In the respective IDEs, Atom and VS code, the same structure will look like this:
Atom project | VSC project
:-------------------------:|:-------------------------:
 | 
* The `lib` folder will hold libraries, that is, code files you may have use of in your project. This could for example be sensor libraries; already written code that makes it easy for you make sense of sensor's output data. Read more about how you import libraries and use them under [Sensors that require a library](#Sensors-that-require-a-library) and [How to import library](#How-to-import-library).
* The `boot.py` file is the first script that runs in the device when it is powered on. It could be used for setting up a WiFi connection, and thus declutter the main file where this code otherwise would be placed. Most often you don't have to worry about this file.
* The `main.py` file is where you tell the device what to do. It will run directly after the boot file. This is the place for your main code and where you may use files in the lib folder.
### Creating a new project
You may create a new project and this file structure by doing the following:
* First you will open a new folder by clicking `File > Open Folder`. This will lead you to your file explorer, now create a new folder and name your project. Select this folder and open it.

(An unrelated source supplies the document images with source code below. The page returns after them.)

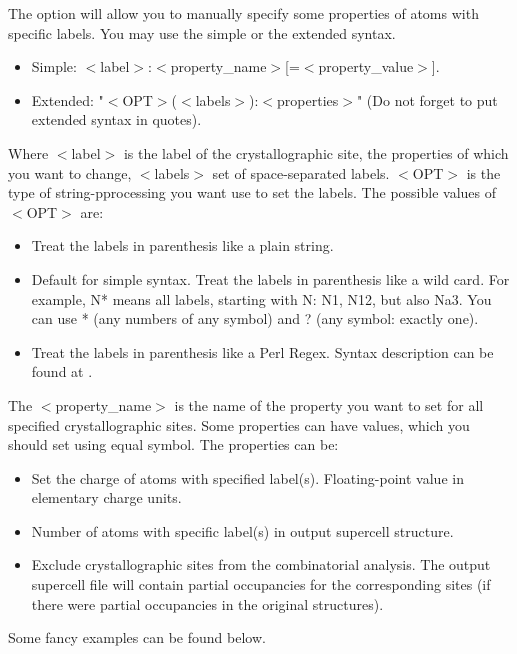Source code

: \documentclass[a4paper,english]{article}
\begin{document}
\begin{Description}
\item[\OptArg{-p }{labels-properties}, \OptArg{\Dd property=}{labels-properties}]
      The option will allow you to manually specify some properties of atoms with specific labels. You may use the simple or the extended syntax.
       \begin{itemize}
         \item Simple: $<$label$>$:$<$property\_name$>$[=$<$property\_value$>$].
         \item Extended: "$<$OPT$>$($<$labels$>$):{$<$properties$>$}" (Do not forget to put extended syntax in quotes).
       \end{itemize}
       Where $<$label$>$ is the label of the crystallographic site, the properties of which you want to change, $<$labels$>$ set of space-separated labels. $<$OPT$>$ is the type of string-pprocessing you want use to set the labels. The possible values of $<$OPT$>$ are:
       \begin{itemize}
         \item[p] Treat the labels in parenthesis like a plain string. 
         \item[w, ""] Default for simple syntax. Treat the labels in parenthesis like a wild card. For example, N* means all labels, starting with N: N1, N12, but also Na3. You can use * (any numbers of any symbol) and ? (any symbol: exactly one).
         \item[r] Treat the labels in parenthesis like a Perl Regex. Syntax description can be found at .
       \end{itemize}
       The $<$property\_name$>$ is the name of the property you want to set for all specified crystallographic sites. Some properties can have values, which you should set using equal symbol. The properties can be:
       \begin{itemize}
         \item[c\Lbr harge\Rbr] Set the charge of atoms with specified label(s). Floating-point value in elementary charge units.
         \item[p\Lbr opulation\Rbr] Number of atoms with specific label(s) in output supercell structure.
         \item[\Lbr not\Rbr fixed] Exclude crystallographic sites from the combinatorial analysis. The output supercell file will contain partial occupancies for the corresponding sites (if there were partial occupancies in the original structures).
       \end{itemize}
       Some fancy examples can be found below.      
      

\end{Description}
\end{document}

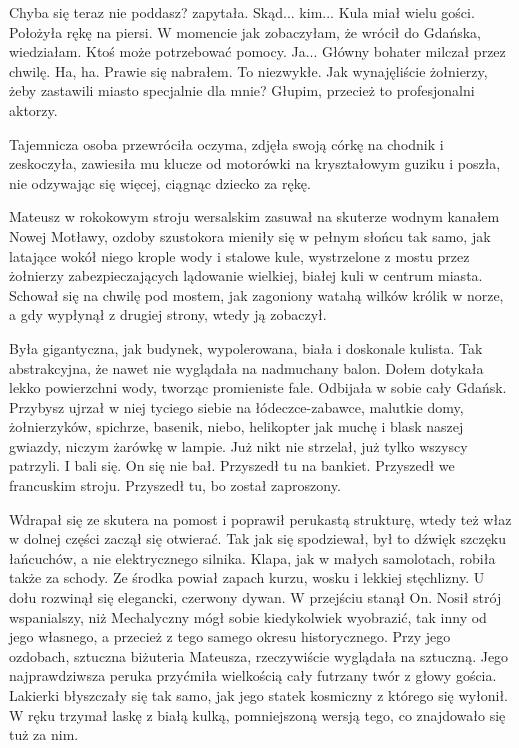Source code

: \begin{dialogue}
\ds{} Chyba się teraz nie poddasz? \dm{} zapytała.
\ds{} Skąd... kim...
\ds{} Kula miał wielu gości. \dm{} Położyła rękę na piersi. \dm{} W momencie jak zobaczyłam, że wrócił do Gdańska, wiedziałam. Ktoś może potrzebować pomocy.
\ds{} Ja... \dm{} Główny bohater milczał przez chwilę. \dm{} Ha, ha. Prawie się nabrałem.
To niezwykłe. Jak wynajęliście żołnierzy, żeby zastawili miasto specjalnie dla mnie? Głupim, przecież to profesjonalni aktorzy.
\end{dialogue}

Tajemnicza osoba przewróciła oczyma, zdjęła swoją córkę na chodnik i zeskoczyła, zawiesiła mu klucze od motorówki na kryształowym guziku i poszła, nie odzywając się więcej, ciągnąc dziecko za rękę.

Mateusz w rokokowym stroju wersalskim zasuwał na skuterze wodnym kanałem Nowej Motławy, ozdoby szustokora mieniły się w pełnym słońcu tak samo, jak latające wokół niego
krople wody i stalowe kule, wystrzelone z mostu przez żołnierzy zabezpieczających lądowanie wielkiej, białej kuli w centrum miasta.
Schował się na chwilę pod mostem, jak zagoniony watahą wilków królik w norze, a gdy wypłynął z drugiej strony, wtedy ją zobaczył.

Była gigantyczna, jak budynek, wypolerowana, biała i doskonale kulista. Tak abstrakcyjna, że nawet nie wyglądała na nadmuchany balon.
Dołem dotykała lekko powierzchni wody, tworząc promieniste fale.
Odbijała w sobie cały Gdańsk.
Przybysz ujrzał w niej tyciego siebie na łódeczce-zabawce, malutkie domy, żołnierzyków, spichrze, basenik, niebo, helikopter jak muchę i blask naszej gwiazdy, niczym żarówkę w lampie.
Już nikt nie strzelał, już tylko wszyscy patrzyli. I bali się.
On się nie bał. 
Przyszedł tu na bankiet.
Przyszedł we francuskim stroju.
Przyszedł tu, bo został zaproszony.

Wdrapał się ze skutera na pomost i poprawił perukastą strukturę, wtedy też właz w dolnej części zaczął się otwierać.
Tak jak się spodziewał, był to dźwięk szczęku łańcuchów, a nie elektrycznego silnika. Klapa, jak w małych samolotach, robiła także za schody.
Ze środka powiał zapach kurzu, wosku i lekkiej stęchlizny.
U dołu rozwinął się elegancki, czerwony dywan.
W przejściu stanął On.
Nosił strój wspanialszy, niż Mechalyczny mógł sobie kiedykolwiek wyobrazić, tak inny od jego własnego, a przecież z tego samego okresu historycznego.
Przy jego ozdobach, sztuczna biżuteria Mateusza, rzeczywiście wyglądała na sztuczną.
Jego najprawdziwsza peruka przyćmiła wielkością cały futrzany twór z głowy gościa.
Lakierki błyszczały się tak samo, jak jego statek kosmiczny z którego się wyłonił.
W ręku trzymał laskę z białą kulką, pomniejszoną wersją tego, co znajdowało się tuż za nim.

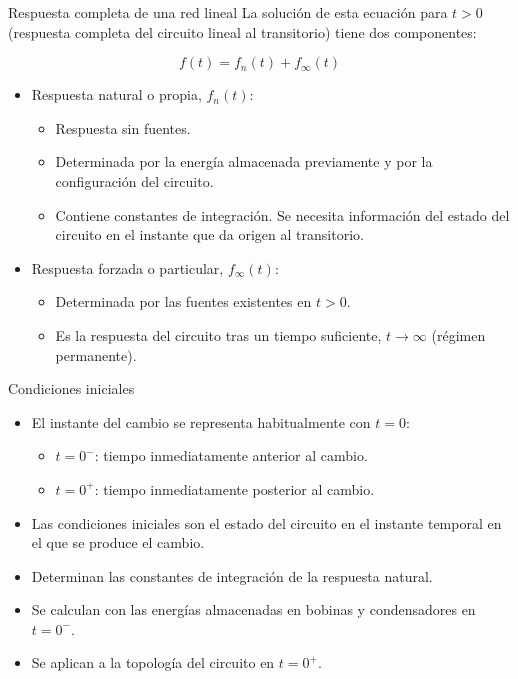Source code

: \documentclass[aspectratio=169, usenames,svgnames,dvipsnames]{beamer}
\begin{document}
\begin{frame}[label={sec:org980d9ff}]{Respuesta completa de una red lineal}
La solución de esta ecuación para \(t > 0\) (respuesta completa del circuito lineal al transitorio) tiene dos componentes:

\[
 \boxed{f(t) = f_n(t) + f_\infty(t) }
 \]

\begin{itemize}
\item Respuesta \alert{natural} o propia, \(f_n(t)\):
\begin{itemize}
\item Respuesta sin fuentes.
\item Determinada por la energía almacenada previamente y por la configuración del circuito.
\item Contiene constantes de integración. Se necesita información del estado del circuito en el instante que da origen al transitorio.
\end{itemize}
\item Respuesta \alert{forzada} o particular, \(f_\infty(t)\):
\begin{itemize}
\item Determinada por las fuentes existentes en \(t > 0\).
\item Es la respuesta del circuito tras un tiempo suficiente, \(t \to \infty\) (régimen permanente).
\end{itemize}
\end{itemize}
\end{frame}

\begin{frame}[label={sec:orgbd51ed4}]{Condiciones iniciales}
\begin{itemize}
\item El instante del cambio se representa habitualmente con \(t = 0\):
\begin{itemize}
\item \(t = 0^-\): tiempo inmediatamente anterior al cambio.
\item \(t = 0^+\): tiempo inmediatamente posterior al cambio.
\end{itemize}

\item Las \alert{condiciones iniciales} son el estado del circuito en el instante temporal en el que se produce el cambio.

\item Determinan las \alert{constantes de integración} de la respuesta natural.

\item \alert{Se calculan} con las energías almacenadas en bobinas y condensadores en \(t = 0^-\).

\item \alert{Se aplican} a la topología del circuito en \(t = 0^+\).
\end{itemize}
\end{frame}
\end{document}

* Now, inside the project manager area, right-click on your mouse or mousepad and select file or folder to name and create them. It is also possible to create files from `File > New File`, just remember to save it in the right folder.

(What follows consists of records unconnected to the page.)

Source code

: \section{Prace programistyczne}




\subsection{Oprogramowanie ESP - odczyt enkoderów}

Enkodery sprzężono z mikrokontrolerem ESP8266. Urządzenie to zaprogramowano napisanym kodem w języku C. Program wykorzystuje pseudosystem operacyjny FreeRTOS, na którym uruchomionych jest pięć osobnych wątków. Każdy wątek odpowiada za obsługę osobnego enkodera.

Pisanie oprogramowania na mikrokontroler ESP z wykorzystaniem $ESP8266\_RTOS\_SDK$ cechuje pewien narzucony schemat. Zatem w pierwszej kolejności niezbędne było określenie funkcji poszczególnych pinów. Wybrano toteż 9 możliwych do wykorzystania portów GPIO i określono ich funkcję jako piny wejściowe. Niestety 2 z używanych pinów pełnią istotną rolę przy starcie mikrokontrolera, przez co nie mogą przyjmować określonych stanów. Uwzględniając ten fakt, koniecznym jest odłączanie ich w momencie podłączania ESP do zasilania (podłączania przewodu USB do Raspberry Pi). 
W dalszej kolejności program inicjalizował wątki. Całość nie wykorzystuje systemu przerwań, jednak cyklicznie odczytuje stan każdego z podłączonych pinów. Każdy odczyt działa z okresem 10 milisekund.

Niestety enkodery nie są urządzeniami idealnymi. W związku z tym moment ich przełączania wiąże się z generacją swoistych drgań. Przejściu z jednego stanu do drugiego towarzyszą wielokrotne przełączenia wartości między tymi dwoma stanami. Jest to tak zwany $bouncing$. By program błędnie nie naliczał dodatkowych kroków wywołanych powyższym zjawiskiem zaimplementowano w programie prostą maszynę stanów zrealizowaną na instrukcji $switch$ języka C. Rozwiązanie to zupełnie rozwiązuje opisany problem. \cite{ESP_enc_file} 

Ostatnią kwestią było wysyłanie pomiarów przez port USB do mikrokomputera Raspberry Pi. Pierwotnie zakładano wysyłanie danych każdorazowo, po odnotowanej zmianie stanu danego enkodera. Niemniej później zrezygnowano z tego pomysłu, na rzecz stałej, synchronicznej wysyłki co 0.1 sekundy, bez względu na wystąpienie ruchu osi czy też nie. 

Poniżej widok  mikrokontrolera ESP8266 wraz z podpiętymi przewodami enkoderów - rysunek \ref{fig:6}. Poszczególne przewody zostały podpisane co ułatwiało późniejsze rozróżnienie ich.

Atom project | VSC project
:-------------------------:|:-------------------------:
 | 
## Your Lopy4 Device
This is your lopy4 device (pdf available [here](https://docs.pycom.io/gitbook/assets/lopy4-pinout.pdf)). It's a complex schematic with lots of different pins and functions. You will regularly come back to this and eventually familiarize yourself with it (For the fipy pinout see [this](https://docs.pycom.io/datasheets/development/fipy/)).
(**⚠️ When referring to a pin in this tutorial, we don't mean the grey physical pins, but the turqoise pins noted `P23`, `P24` etc, which is the same pins on the expansion board.**)
### Analog to digital
What you might look at first are the green **Analog Pins**. This is called `ADC_#` in the schematic. ADC stands for Analog to Digital Converter - and what it does is taking an input signal from your sensor, and converting it to a digital representation - something the computer can work with.

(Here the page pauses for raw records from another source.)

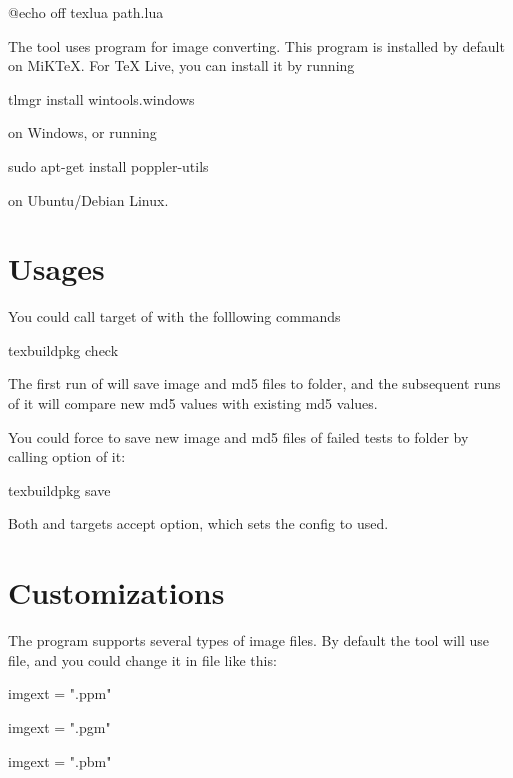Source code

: \documentclass[oneside,12pt]{article}
\begin{document}
\begin{codehigh}
@echo off
texlua path\to\texbuildpkg.lua %
\end{codehigh}

The  tool uses  program for image converting.
This program is installed by default on MiKTeX. For TeX Live, you can install it by running
\begin{codehigh}
tlmgr install wintools.windows
\end{codehigh}
on Windows, or running
\begin{codehigh}
sudo apt-get install poppler-utils
\end{codehigh}
on Ubuntu/Debian Linux.

\section{Usages}

You could call  target of  with the folllowing commands
\begin{codehigh}
texbuildpkg check
\end{codehigh}

The first run of  will save image and md5 files to  folder,
and the subsequent runs of it will compare new md5 values with existing md5 values.

You could force  to save new image and md5 files of failed tests to
 folder by calling  option of it:
\begin{codehigh}
texbuildpkg save
\end{codehigh}

Both  and  targets accept  option, which sets the config to used.

\section{Customizations}

The  program supports several types of image files.
By default the  tool will use  file,
and you could change it in  file like this:
\begin{codehigh}
imgext = ".ppm"
\end{codehigh}
\begin{codehigh}
imgext = ".pgm"
\end{codehigh}
\begin{codehigh}
imgext = ".pbm"
\end{codehigh}
\end{document}
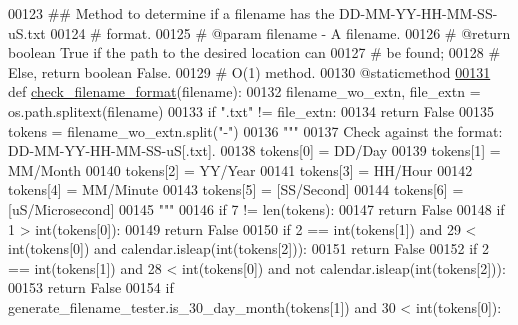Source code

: \begin{DoxyCode}
00123     \textcolor{comment}{##  Method to determine if a filename has the DD-MM-YY-HH-MM-SS-uS.txt}
00124     \textcolor{comment}{#       format.}
00125     \textcolor{comment}{#   @param filename - A filename.}
00126     \textcolor{comment}{#   @return boolean True if the path to the desired location can}
00127     \textcolor{comment}{#       be found;}
00128     \textcolor{comment}{#       Else, return boolean False.}
00129     \textcolor{comment}{#   O(1) method.}
00130     @staticmethod
\hypertarget{miscellaneous_8py_source_l00131}{}\hyperlink{classutilities_1_1miscellaneous_1_1misc_a96b7b4aa054c6c8eb7571314ec8edbc7}{00131}     \textcolor{keyword}{def }\hyperlink{classutilities_1_1miscellaneous_1_1misc_a96b7b4aa054c6c8eb7571314ec8edbc7}{check\_filename\_format}(filename):
00132         filename\_wo\_extn, file\_extn = os.path.splitext(filename)
00133         \textcolor{keywordflow}{if} \textcolor{stringliteral}{".txt"} != file\_extn:
00134             \textcolor{keywordflow}{return} \textcolor{keyword}{False}
00135         tokens = filename\_wo\_extn.split(\textcolor{stringliteral}{"-"})
00136         \textcolor{stringliteral}{"""}
00137 \textcolor{stringliteral}{            Check against the format: DD-MM-YY-HH-MM-SS-uS[.txt].}
00138 \textcolor{stringliteral}{            tokens[0] = DD/Day}
00139 \textcolor{stringliteral}{            tokens[1] = MM/Month}
00140 \textcolor{stringliteral}{            tokens[2] = YY/Year}
00141 \textcolor{stringliteral}{            tokens[3] = HH/Hour}
00142 \textcolor{stringliteral}{            tokens[4] = MM/Minute}
00143 \textcolor{stringliteral}{            tokens[5] = [SS/Second]}
00144 \textcolor{stringliteral}{            tokens[6] = [uS/Microsecond]}
00145 \textcolor{stringliteral}{        """}
00146         \textcolor{keywordflow}{if} 7 != len(tokens):
00147             \textcolor{keywordflow}{return} \textcolor{keyword}{False}
00148         \textcolor{keywordflow}{if} 1 > int(tokens[0]):
00149             \textcolor{keywordflow}{return} \textcolor{keyword}{False}
00150         \textcolor{keywordflow}{if} 2 == int(tokens[1]) \textcolor{keywordflow}{and} 29 < int(tokens[0]) \textcolor{keywordflow}{and} calendar.isleap(int(tokens[2])):
00151             \textcolor{keywordflow}{return} \textcolor{keyword}{False}
00152         \textcolor{keywordflow}{if} 2 == int(tokens[1]) \textcolor{keywordflow}{and} 28 < int(tokens[0]) \textcolor{keywordflow}{and} \textcolor{keywordflow}{not} calendar.isleap(int(tokens[2])):
00153             \textcolor{keywordflow}{return} \textcolor{keyword}{False}
00154         \textcolor{keywordflow}{if} generate\_filename\_tester.is\_30\_day\_month(tokens[1]) \textcolor{keywordflow}{and} 30 < int(tokens[0]):

\end{DoxyCode}

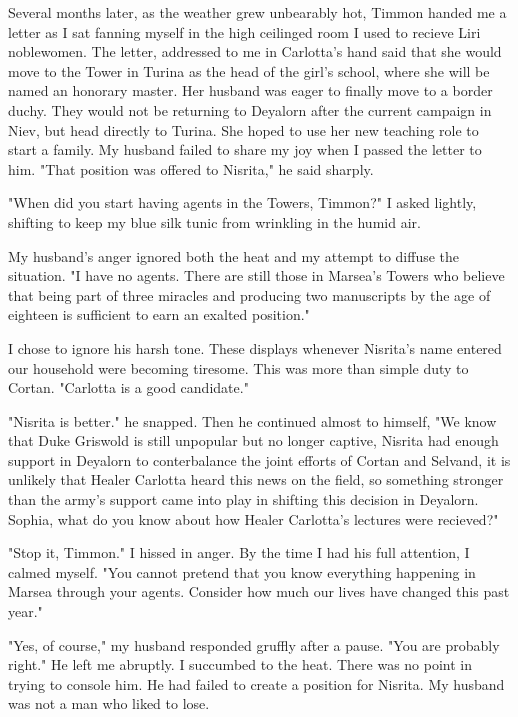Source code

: \documentclass{article}
\begin{document}
\vspace{.5cm} 

Several months later, as the weather grew unbearably hot, Timmon handed me a letter as I sat fanning myself in the high ceilinged room I used to recieve Liri noblewomen. The letter, addressed to me in Carlotta's hand said that she would move to the Tower in Turina as the head of the girl's school, where she will be named an honorary master. Her husband was eager to finally move to a border duchy. They would not be returning to Deyalorn after the current campaign in Niev, but head directly to Turina. She hoped to use her new teaching role to start a family. My husband failed to share my joy when I passed the letter to him. "That position was offered to Nisrita," he said sharply.

"When did you start having agents in the Towers, Timmon?" I asked lightly, shifting to keep my blue silk tunic from wrinkling in the humid air.

My husband's anger ignored both the heat and my attempt to diffuse the situation. "I have no agents. There are still those in Marsea's Towers who believe that being part of three miracles and producing two manuscripts by the age of eighteen is sufficient to earn an exalted position."

I chose to ignore his harsh tone. These displays whenever Nisrita's name entered our household were becoming tiresome. This was more than simple duty to Cortan. "Carlotta is a good candidate."

"Nisrita is better." he snapped. Then he continued almost to himself, "We know that Duke Griswold is still unpopular but no longer captive, Nisrita had enough support in Deyalorn to conterbalance the joint efforts of Cortan and Selvand, it is unlikely that Healer Carlotta heard this news on the field, so something stronger than the army's support came into play in shifting this decision in Deyalorn. Sophia, what do you know about how Healer Carlotta's lectures were recieved?"

"Stop it, Timmon." I hissed in anger. By the time I had his full attention, I calmed myself. "You cannot pretend that you know everything happening in Marsea through your agents. Consider how much our lives have changed this past year."

"Yes, of course," my husband responded gruffly after a pause. "You are probably right." He left me abruptly. I succumbed to the heat. There was no point in trying to console him. He had failed to create a position for Nisrita. My husband was not a man who liked to lose.
\end{document}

The difference between analog and digital is that **analog** signals *vary*, they go anywhere between 0 and some other voltage, for example 3.3V (or 5V); while **digital** signals are either 0 or that voltage - which means they are binary, _low_ or _high_ voltage - or in computer language, `0` or `1` (_false_ or _true_).
You computer works in binary, that's why we need an analog to digital converter to work with the signals. To interface it you use the `ADC()` in the code (Learn how to use analog sensors and ADC [**here**](https://hackmd.io/S-2kPmXSRIGPSJAvmSwnfw?both#Basic-Analog-sensors))
### General purpose pins
As you might note all the analog pins are also beige **Port Pins** and in the schematic `GPIO`. This stands for General Purpose Input/Output, which means it can be used by the `Pin()` in the code, for example with a basic digital sensor. (Learn [**here**](https://hackmd.io/S-2kPmXSRIGPSJAvmSwnfw?both#Basic-digital-sensors) how to use it)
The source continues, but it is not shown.